[Source texts of formatted documents]
# # # #

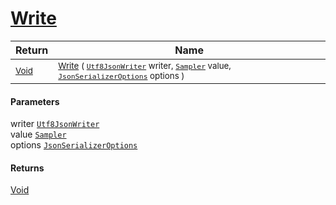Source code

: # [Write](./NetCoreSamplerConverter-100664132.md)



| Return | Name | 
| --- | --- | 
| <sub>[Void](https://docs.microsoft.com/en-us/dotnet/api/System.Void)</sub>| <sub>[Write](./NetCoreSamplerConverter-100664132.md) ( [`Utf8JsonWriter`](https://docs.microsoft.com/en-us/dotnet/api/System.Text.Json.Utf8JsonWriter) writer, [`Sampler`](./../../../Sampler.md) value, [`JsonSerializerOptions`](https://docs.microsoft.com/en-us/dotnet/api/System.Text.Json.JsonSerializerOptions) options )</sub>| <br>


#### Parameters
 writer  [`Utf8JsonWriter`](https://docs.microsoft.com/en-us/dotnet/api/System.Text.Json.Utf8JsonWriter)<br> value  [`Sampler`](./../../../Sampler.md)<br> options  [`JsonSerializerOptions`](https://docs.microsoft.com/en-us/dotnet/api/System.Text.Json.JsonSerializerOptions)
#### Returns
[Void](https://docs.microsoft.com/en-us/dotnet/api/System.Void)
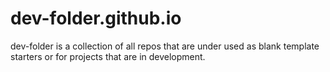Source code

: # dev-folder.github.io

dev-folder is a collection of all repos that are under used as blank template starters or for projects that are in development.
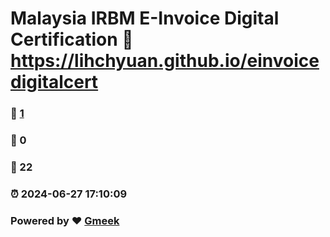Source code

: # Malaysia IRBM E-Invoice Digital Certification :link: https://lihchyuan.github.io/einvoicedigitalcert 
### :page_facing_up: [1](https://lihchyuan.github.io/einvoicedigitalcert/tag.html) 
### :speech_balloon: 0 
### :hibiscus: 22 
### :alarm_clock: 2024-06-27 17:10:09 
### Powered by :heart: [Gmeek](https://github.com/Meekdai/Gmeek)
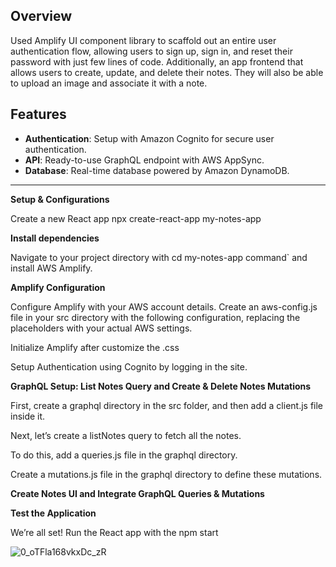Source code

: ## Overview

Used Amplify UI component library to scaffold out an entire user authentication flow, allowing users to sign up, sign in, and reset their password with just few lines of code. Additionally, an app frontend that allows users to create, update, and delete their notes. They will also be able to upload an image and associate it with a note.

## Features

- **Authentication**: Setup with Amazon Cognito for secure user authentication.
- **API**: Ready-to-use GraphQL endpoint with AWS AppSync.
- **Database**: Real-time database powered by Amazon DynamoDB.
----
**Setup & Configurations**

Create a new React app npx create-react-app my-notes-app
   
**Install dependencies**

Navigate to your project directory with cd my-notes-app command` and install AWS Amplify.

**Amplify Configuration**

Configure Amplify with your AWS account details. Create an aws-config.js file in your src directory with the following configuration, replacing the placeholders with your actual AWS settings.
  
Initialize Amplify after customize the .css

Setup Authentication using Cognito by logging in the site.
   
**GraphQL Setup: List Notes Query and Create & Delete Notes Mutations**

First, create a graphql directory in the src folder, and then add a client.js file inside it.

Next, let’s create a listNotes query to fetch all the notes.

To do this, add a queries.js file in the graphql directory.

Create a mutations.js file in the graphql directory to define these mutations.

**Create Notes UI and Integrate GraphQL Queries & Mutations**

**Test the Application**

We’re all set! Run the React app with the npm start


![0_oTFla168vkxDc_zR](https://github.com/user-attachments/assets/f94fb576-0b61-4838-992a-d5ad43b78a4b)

# # # #

_WHAT YOU SHOULD DO:_ Number of lines with the string "Void" in the data above: report this figure and nothing more.

_ANSWER TO THIS TASK:_ 2